Hulusi ağabeyin bu hutbeyi, 1945-1948 arasında Kars Sarıkamış bölgesinde Albay olarak görev yaptığı yıllarda vaizler ve imamların okumaları için paylaşmıştı.
بِسْمِ اللّٰهِ الرَّحْمٰنِ الرَّح۪يمِ
شَهْرُ رَمَضَانَ الَّذ۪ٓى اُنْزِلَ ف۪يهِ الْقُرْاٰنُ هُدًى لِلنَّاسِ وَبَيِّنَاتٍ مِنَ الْهُدٰى وَالْفُرْقَانِۚ ٭ صَدَقَ اللّٰهُ العَظ۪يمُ٭
Cemaat-i Müslimin!

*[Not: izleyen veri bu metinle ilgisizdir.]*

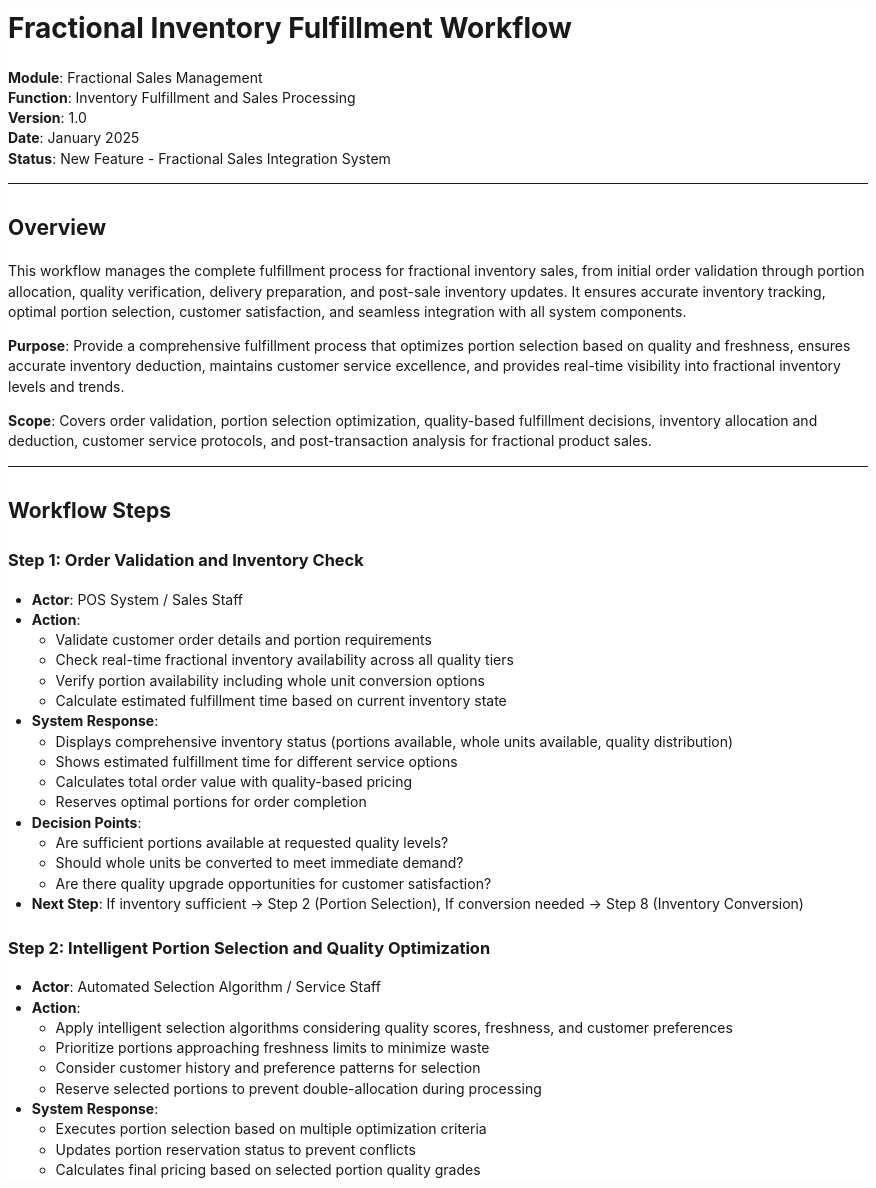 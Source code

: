 # Fractional Inventory Fulfillment Workflow

**Module**: Fractional Sales Management  
**Function**: Inventory Fulfillment and Sales Processing  
**Version**: 1.0  
**Date**: January 2025  
**Status**: New Feature - Fractional Sales Integration System

---

## Overview

This workflow manages the complete fulfillment process for fractional inventory sales, from initial order validation through portion allocation, quality verification, delivery preparation, and post-sale inventory updates. It ensures accurate inventory tracking, optimal portion selection, customer satisfaction, and seamless integration with all system components.

**Purpose**: Provide a comprehensive fulfillment process that optimizes portion selection based on quality and freshness, ensures accurate inventory deduction, maintains customer service excellence, and provides real-time visibility into fractional inventory levels and trends.

**Scope**: Covers order validation, portion selection optimization, quality-based fulfillment decisions, inventory allocation and deduction, customer service protocols, and post-transaction analysis for fractional product sales.

---

## Workflow Steps

### Step 1: Order Validation and Inventory Check
- **Actor**: POS System / Sales Staff
- **Action**: 
  - Validate customer order details and portion requirements
  - Check real-time fractional inventory availability across all quality tiers
  - Verify portion availability including whole unit conversion options
  - Calculate estimated fulfillment time based on current inventory state
- **System Response**: 
  - Displays comprehensive inventory status (portions available, whole units available, quality distribution)
  - Shows estimated fulfillment time for different service options
  - Calculates total order value with quality-based pricing
  - Reserves optimal portions for order completion
- **Decision Points**: 
  - Are sufficient portions available at requested quality levels?
  - Should whole units be converted to meet immediate demand?
  - Are there quality upgrade opportunities for customer satisfaction?
- **Next Step**: If inventory sufficient → Step 2 (Portion Selection), If conversion needed → Step 8 (Inventory Conversion)

### Step 2: Intelligent Portion Selection and Quality Optimization
- **Actor**: Automated Selection Algorithm / Service Staff
- **Action**:
  - Apply intelligent selection algorithms considering quality scores, freshness, and customer preferences
  - Prioritize portions approaching freshness limits to minimize waste
  - Consider customer history and preference patterns for selection
  - Reserve selected portions to prevent double-allocation during processing
- **System Response**:
  - Executes portion selection based on multiple optimization criteria
  - Updates portion reservation status to prevent conflicts
  - Calculates final pricing based on selected portion quality grades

Bugünkü mevzumuzda Ramazan-ı şerifteki orucun pek çok hikmetlerinden beşini beyan edeceğiz.
Birincisi: Cenâb-ı Hak yeryüzünü nimetlerinin sofrası suretinde halk etmiş ve bütün nimetlerini مِنْ حَيْثُ لاَ يَحْتَسِبُ sofraya dizmekle Rububiyet, Rahmaniyet ve Rahimiyetindeki kemali o vaziyetle ifade ediyor. Fakat gaflete dalmış ve esbaba bağlanmış olan ekser insanlar bu hakikati tam görmüyor ve bazen unutuyorlar. İşte Ramazan-ı şerifte ehl-i iman akşama yakın zamanda Sultan-ı Ezelinin ziyafetine davet edilmiş ve kendi sofracıklarındaki nimetlerden istifade için “buyurunuz” emrini bekliyor gibi kulluğa yakışacak bir vaziyet gösteriyor ve o nimetlerin hakiki sahibi olan Hâlıklarının, Rahmaniyetine karşı geniş, büyük, muntazam bir ubudiyetle mukabele ediyorlar. Bu hakikati göremeyen ve bu şerefli vaziyete iştirak etmeyenlere nasıl insan denilir.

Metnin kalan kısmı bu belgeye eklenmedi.